Cuban's buyout ploy is good for him, but is it good for you?
By Tom Tapp
There's something about Mark Cuban's new venture that reminds me of those check cashing stores in the seedier parts of town.
You know, the ones that make loans against future paychecks for only 20% interest?
Not that Cuban's offer is usurious; he's playing the role of smart money, betting long term against people's short term fears.
The idea is that a Cuban-backed company called Content Partners will buy out the profit-participation stakes held by actors, writers, directors and producers and give them an immediate return on their money. That means something in a town where even Peter Jackson has to fight for his backend.

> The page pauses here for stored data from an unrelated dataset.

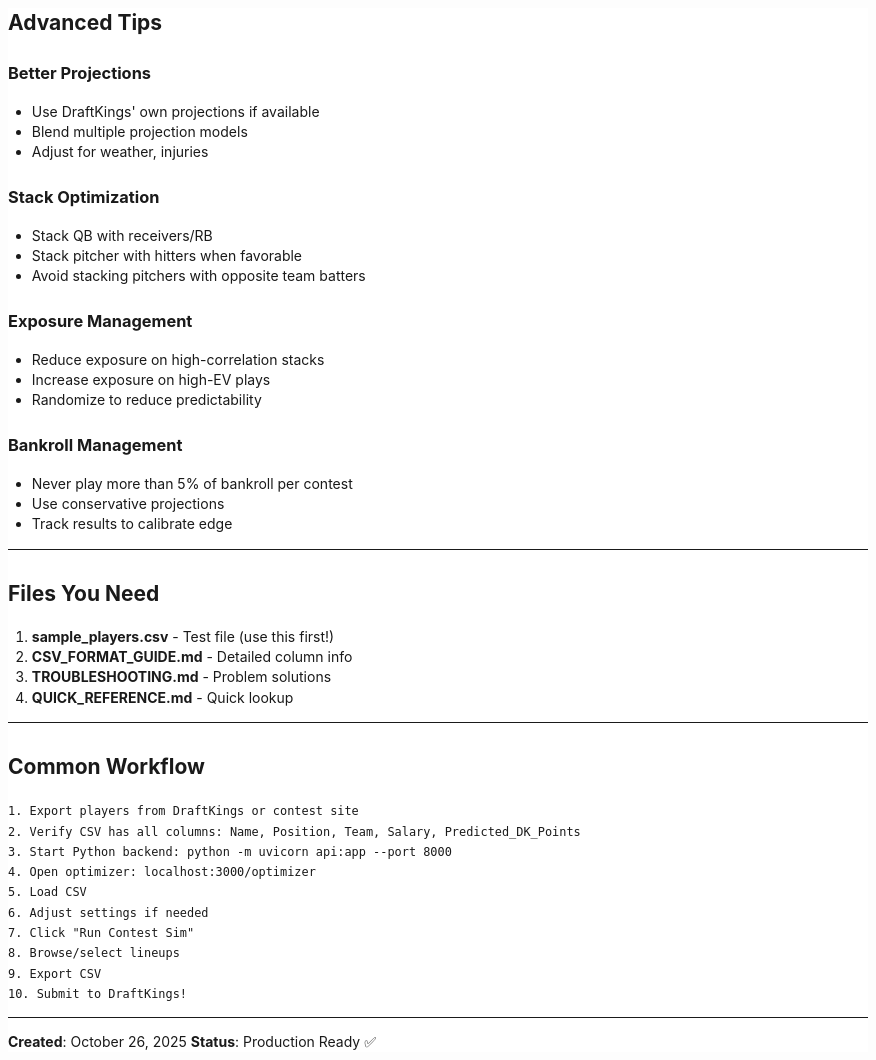 ## Advanced Tips

### Better Projections
- Use DraftKings' own projections if available
- Blend multiple projection models
- Adjust for weather, injuries

### Stack Optimization
- Stack QB with receivers/RB
- Stack pitcher with hitters when favorable
- Avoid stacking pitchers with opposite team batters

### Exposure Management
- Reduce exposure on high-correlation stacks
- Increase exposure on high-EV plays
- Randomize to reduce predictability

### Bankroll Management
- Never play more than 5% of bankroll per contest
- Use conservative projections
- Track results to calibrate edge

---

## Files You Need

1. **sample_players.csv** - Test file (use this first!)
2. **CSV_FORMAT_GUIDE.md** - Detailed column info
3. **TROUBLESHOOTING.md** - Problem solutions
4. **QUICK_REFERENCE.md** - Quick lookup

---

## Common Workflow

```
1. Export players from DraftKings or contest site
2. Verify CSV has all columns: Name, Position, Team, Salary, Predicted_DK_Points
3. Start Python backend: python -m uvicorn api:app --port 8000
4. Open optimizer: localhost:3000/optimizer
5. Load CSV
6. Adjust settings if needed
7. Click "Run Contest Sim"
8. Browse/select lineups
9. Export CSV
10. Submit to DraftKings!
```

---

**Created**: October 26, 2025
**Status**: Production Ready ✅

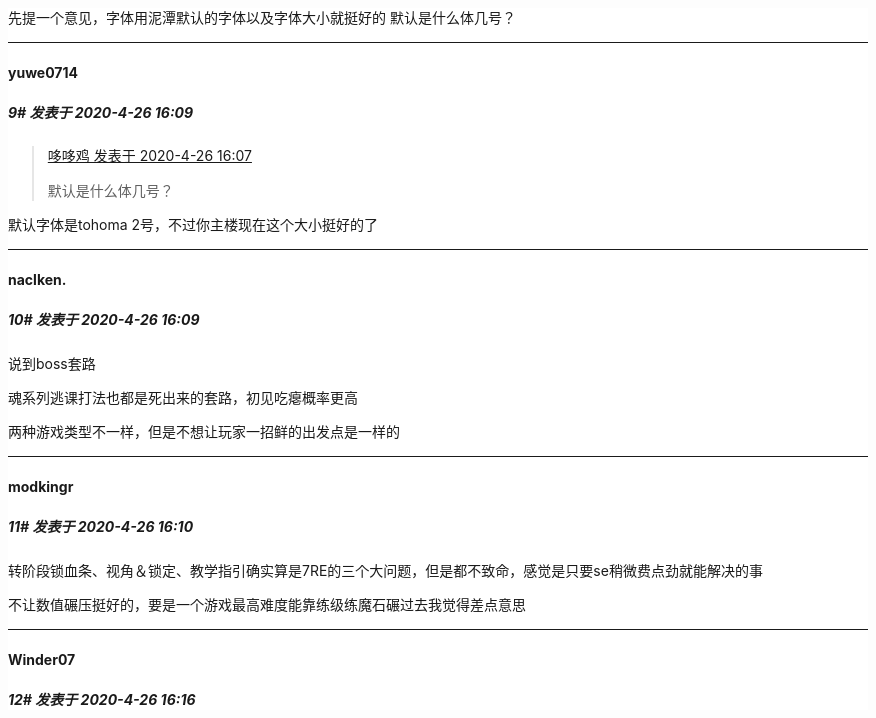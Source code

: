 先提一个意见，字体用泥潭默认的字体以及字体大小就挺好的</blockquote>
默认是什么体几号？







*****

####  yuwe0714  
##### 9#       发表于 2020-4-26 16:09



<blockquote><a href="httphttps://bbs.saraba1st.com/2b/forum.php?mod=redirect&amp;goto=findpost&amp;pid=47212192&amp;ptid=1929828" target="_blank">哆哆鸡 发表于 2020-4-26 16:07</a>

默认是什么体几号？</blockquote>
默认字体是tohoma 2号，不过你主楼现在这个大小挺好的了







*****

####  naclken.  
##### 10#       发表于 2020-4-26 16:09




说到boss套路

魂系列逃课打法也都是死出来的套路，初见吃瘪概率更高

两种游戏类型不一样，但是不想让玩家一招鲜的出发点是一样的







*****

####  modkingr  
##### 11#       发表于 2020-4-26 16:10




转阶段锁血条、视角＆锁定、教学指引确实算是7RE的三个大问题，但是都不致命，感觉是只要se稍微费点劲就能解决的事


不让数值碾压挺好的，要是一个游戏最高难度能靠练级练魔石碾过去我觉得差点意思







*****

####  Winder07  
##### 12#       发表于 2020-4-26 16:16
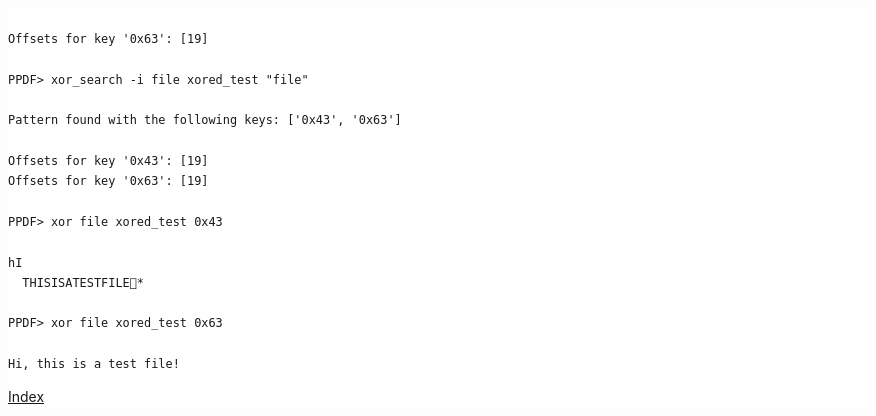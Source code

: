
 ```

Offsets for key '0x63': [19]

PPDF> xor_search -i file xored_test "file"

Pattern found with the following keys: ['0x43', '0x63']

Offsets for key '0x43': [19]
Offsets for key '0x63': [19]

PPDF> xor file xored_test 0x43

hI
  THISISATESTFILE*

PPDF> xor file xored_test 0x63

Hi, this is a test file!

```
[Index](#Console_commands.md)
<br />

What's more, between YouTube, piracy and TiVo, futurecasting the revenue picture for Hollywood content is tough. For profit participants -- especially talent, whose abilities lie not in dealmaking but in artistry -- it's hard to be sure what to bet on. Cuban's deal offers some certainty.
The flipside is that the world continues to become ever more media saturated. And there has never been more money in media. What's more, in a universe of rapidly expanding platforms, one never knows what uninvented revenue streams will one day come online.
Cuban made billions betting on new platforms. He created internet radio pioneer Broadcast.com in 1995 when the Net was in its infancy and sold it four years later to Yahoo for $5 billion.
The other day a veteran producer friend related to me the story of a European studio exec who, in the early seventies, negotiated video rights to certain Universal properties as part of his exit package. This was when VHS and Beta were experimental technologies.
The studio didn't care. It had no interest in video. But the exec knew the studio's business better than it did, especially in Europe.
Years later, as video revenues skyrocketed, the studio came back and paid him a very healthy multiple on what his exit package would have been.
That sort of long-term play seems to be Cuban's game. I wouldn't bet against him.